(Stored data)
※ ※ ※
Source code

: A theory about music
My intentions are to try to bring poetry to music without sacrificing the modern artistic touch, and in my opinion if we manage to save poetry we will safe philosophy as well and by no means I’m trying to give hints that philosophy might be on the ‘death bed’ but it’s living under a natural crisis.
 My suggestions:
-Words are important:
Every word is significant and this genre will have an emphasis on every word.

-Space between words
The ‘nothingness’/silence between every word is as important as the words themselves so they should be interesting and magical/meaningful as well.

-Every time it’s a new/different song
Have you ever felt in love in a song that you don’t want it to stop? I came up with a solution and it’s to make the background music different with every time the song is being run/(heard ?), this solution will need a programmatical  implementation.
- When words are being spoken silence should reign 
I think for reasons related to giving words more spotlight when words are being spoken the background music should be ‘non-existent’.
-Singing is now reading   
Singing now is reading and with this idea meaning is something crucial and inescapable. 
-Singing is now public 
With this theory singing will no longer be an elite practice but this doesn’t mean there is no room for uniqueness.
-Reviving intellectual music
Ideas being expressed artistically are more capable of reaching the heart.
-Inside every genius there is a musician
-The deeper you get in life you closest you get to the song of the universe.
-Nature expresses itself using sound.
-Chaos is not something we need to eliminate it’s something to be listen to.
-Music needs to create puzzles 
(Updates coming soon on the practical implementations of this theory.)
※ ※ ※
◆ Problem statement
Copy out every entry again, exactly as it was given.

◆ Exercise solution
Source code

: A theory about music
My intentions are to try to bring poetry to music without sacrificing the modern artistic touch, and in my opinion if we manage to save poetry we will safe philosophy as well and by no means I’m trying to give hints that philosophy might be on the ‘death bed’ but it’s living under a natural crisis.
 My suggestions:
-Words are important:
Every word is significant and this genre will have an emphasis on every word.

-Space between words
The ‘nothingness’/silence between every word is as important as the words themselves so they should be interesting and magical/meaningful as well.

-Every time it’s a new/different song
Have you ever felt in love in a song that you don’t want it to stop? I came up with a solution and it’s to make the background music different with every time the song is being run/(heard ?), this solution will need a programmatical  implementation.
- When words are being spoken silence should reign 
I think for reasons related to giving words more spotlight when words are being spoken the background music should be ‘non-existent’.
-Singing is now reading   
Singing now is reading and with this idea meaning is something crucial and inescapable. 
-Singing is now public 
With this theory singing will no longer be an elite practice but this doesn’t mean there is no room for uniqueness.
-Reviving intellectual music
Ideas being expressed artistically are more capable of reaching the heart.
-Inside every genius there is a musician
-The deeper you get in life you closest you get to the song of the universe.
-Nature expresses itself using sound.
-Chaos is not something we need to eliminate it’s something to be listen to.
-Music needs to create puzzles 
(Updates coming soon on the practical implementations of this theory.)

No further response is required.